La proximité est nécessaire mais exigeante car le Risk Manager fait littéralement face quotidiennement à la Gestion. Cela doit donc s'accompagner d'un support attentif bien placé pour le protéger dans son travail.

LM :
En termes de Risk Management, les défis auxquels les gestionnaires d'actifs devront faire face ces prochaines années sont sans doute :

  • D'abord de bien piloter l'évolution de la réglementation pour ne pas alourdir inutilement la charge de reporting et garder au maximum des concepts et des reportings qui font du sens pour les sociétés de gestion et leurs investisseurs. Il ne s'agit pas de tout refuser, mais d'infléchir pour que la réglementation soit la plus pertinente possible et que les reportings réglementaires puissent éventuellement être utiles pour le suivi interne et les reportings aux investisseurs. Est-il normal par exemple que le reporting AIFM soit peu ou prou inutilisé par ailleurs ?
  • Ensuite, d'arriver à mettre en place les systèmes d'information pour répondre aux besoins de reporting interne, investisseurs et réglementaires. Sinon, la société de gestion risque d'être rapidement débordée par l'inflation de reporting !
  • Dans les banques, la lourdeur de la production des risques, des contrôles et des provisions à calculer imposée par la réglementation ou par le contrôle interne, les a conduit à faire travailler les équipes de risques en silo (production d'indicateur, production VaR, pricing et provision, suivi de limites, reporting, ...), avec le risque de perte de vision globale des risques et de l'activité. Les sociétés de gestion en particulier de taille moyenne n'en sont pas encore là, heureusement, mais le rôle du Risk Manager aurait alors beaucoup à perdre en termes de valeur ajoutée pour la société de gestion.
  • Les sociétés de gestion devront aussi progressivement augmenter la technicité des Risk Managers, comme les banques ont dû le faire, pour répondre aux multiples challenges de la fonction.
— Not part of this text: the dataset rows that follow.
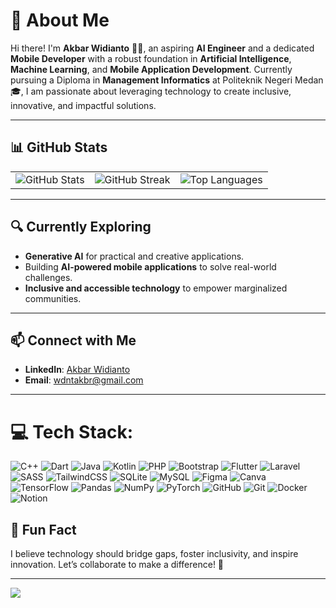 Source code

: # 👋 About Me

Hi there! I'm **Akbar Widianto** 👨‍💻, an aspiring **AI Engineer** and a dedicated **Mobile Developer** with a robust foundation in **Artificial Intelligence**, **Machine Learning**, and **Mobile Application Development**. Currently pursuing a Diploma in **Management Informatics** at Politeknik Negeri Medan 🎓, I am passionate about leveraging technology to create inclusive, innovative, and impactful solutions.

---

## 📊 GitHub Stats
<table>
  <tr>
    <td>
      <img src="https://github-readme-stats.vercel.app/api?username=Wakbarr&theme=synthwave&hide_border=false&include_all_commits=true&count_private=true" alt="GitHub Stats"/>
    </td>
    <td>
      <img src="https://github-readme-streak-stats.herokuapp.com/?user=Wakbarr&theme=synthwave&hide_border=false" alt="GitHub Streak"/>
    </td>
    <td>
      <img src="https://github-readme-stats.vercel.app/api/top-langs/?username=Wakbarr&theme=synthwave&hide_border=false&include_all_commits=true&count_private=true&layout=compact" alt="Top Languages"/>
    </td>
  </tr>
</table>

---

## 🔍 Currently Exploring
- **Generative AI** for practical and creative applications.
- Building **AI-powered mobile applications** to solve real-world challenges.
- **Inclusive and accessible technology** to empower marginalized communities.

---

## 📫 Connect with Me
- **LinkedIn**: [Akbar Widianto](https://www.linkedin.com/in/akbarwdnto/)
- **Email**: [wdntakbr@gmail.com](mailto:wdntakbr@gmail.com)

---

# 💻 Tech Stack:
![C++](https://img.shields.io/badge/c++-%2300599C.svg?style=for-the-badge&logo=c%2B%2B&logoColor=white) ![Dart](https://img.shields.io/badge/dart-%230175C2.svg?style=for-the-badge&logo=dart&logoColor=white) ![Java](https://img.shields.io/badge/java-%23ED8B00.svg?style=for-the-badge&logo=openjdk&logoColor=white) ![Kotlin](https://img.shields.io/badge/kotlin-%237F52FF.svg?style=for-the-badge&logo=kotlin&logoColor=white) ![PHP](https://img.shields.io/badge/php-%23777BB4.svg?style=for-the-badge&logo=php&logoColor=white) ![Bootstrap](https://img.shields.io/badge/bootstrap-%238511FA.svg?style=for-the-badge&logo=bootstrap&logoColor=white) ![Flutter](https://img.shields.io/badge/Flutter-%2302569B.svg?style=for-the-badge&logo=Flutter&logoColor=white) ![Laravel](https://img.shields.io/badge/laravel-%23FF2D20.svg?style=for-the-badge&logo=laravel&logoColor=white) ![SASS](https://img.shields.io/badge/SASS-hotpink.svg?style=for-the-badge&logo=SASS&logoColor=white) ![TailwindCSS](https://img.shields.io/badge/tailwindcss-%2338B2AC.svg?style=for-the-badge&logo=tailwind-css&logoColor=white) ![SQLite](https://img.shields.io/badge/sqlite-%2307405e.svg?style=for-the-badge&logo=sqlite&logoColor=white) ![MySQL](https://img.shields.io/badge/mysql-4479A1.svg?style=for-the-badge&logo=mysql&logoColor=white) ![Figma](https://img.shields.io/badge/figma-%23F24E1E.svg?style=for-the-badge&logo=figma&logoColor=white) ![Canva](https://img.shields.io/badge/Canva-%2300C4CC.svg?style=for-the-badge&logo=Canva&logoColor=white) ![TensorFlow](https://img.shields.io/badge/TensorFlow-%23FF6F00.svg?style=for-the-badge&logo=TensorFlow&logoColor=white) ![Pandas](https://img.shields.io/badge/pandas-%23150458.svg?style=for-the-badge&logo=pandas&logoColor=white) ![NumPy](https://img.shields.io/badge/numpy-%23013243.svg?style=for-the-badge&logo=numpy&logoColor=white) ![PyTorch](https://img.shields.io/badge/PyTorch-%23EE4C2C.svg?style=for-the-badge&logo=PyTorch&logoColor=white) ![GitHub](https://img.shields.io/badge/github-%23121011.svg?style=for-the-badge&logo=github&logoColor=white) ![Git](https://img.shields.io/badge/git-%23F05033.svg?style=for-the-badge&logo=git&logoColor=white) ![Docker](https://img.shields.io/badge/docker-%230db7ed.svg?style=for-the-badge&logo=docker&logoColor=white) ![Notion](https://img.shields.io/badge/Notion-%23000000.svg?style=for-the-badge&logo=notion&logoColor=white)

## 🌟 Fun Fact
I believe technology should bridge gaps, foster inclusivity, and inspire innovation. Let’s collaborate to make a difference! 🌱

---
[![](https://visitcount.itsvg.in/api?id=Wakbarr&icon=6&color=4)](https://visitcount.itsvg.in)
Propos recueillis par Sia Partners

Laurent MINVIELLE a rejoint La Française Investment Solutions en juin 2014 en tant que Directeur du Contrôle des Risques et Reporting. Il a auparavant été Directeur de la Gestion Alternative chez Edmond de Rothschild Investment Management pendant 3 ans.Précédemment, il a cogéré le fonds de fonds Turquoise pour la Société Générale Corporate and Investment Bank pendant 7 ans. Il a été Responsable de la plateforme de comptes gérés de Lyxor entre 2000 et 2003 et adjoint du Directeur des Risques du groupe Société Générale pour toutes les activités de marché de 1993 à 2000.Il a été macro-économiste en charge des pays du G7 de mai 1988 à août 1993 à l'IPECODE puis à la Société Générale.Laurent est diplômé de l'ENSAE (1984) et titulaire d'un Master 2 Recherche de Mathématiques (1980).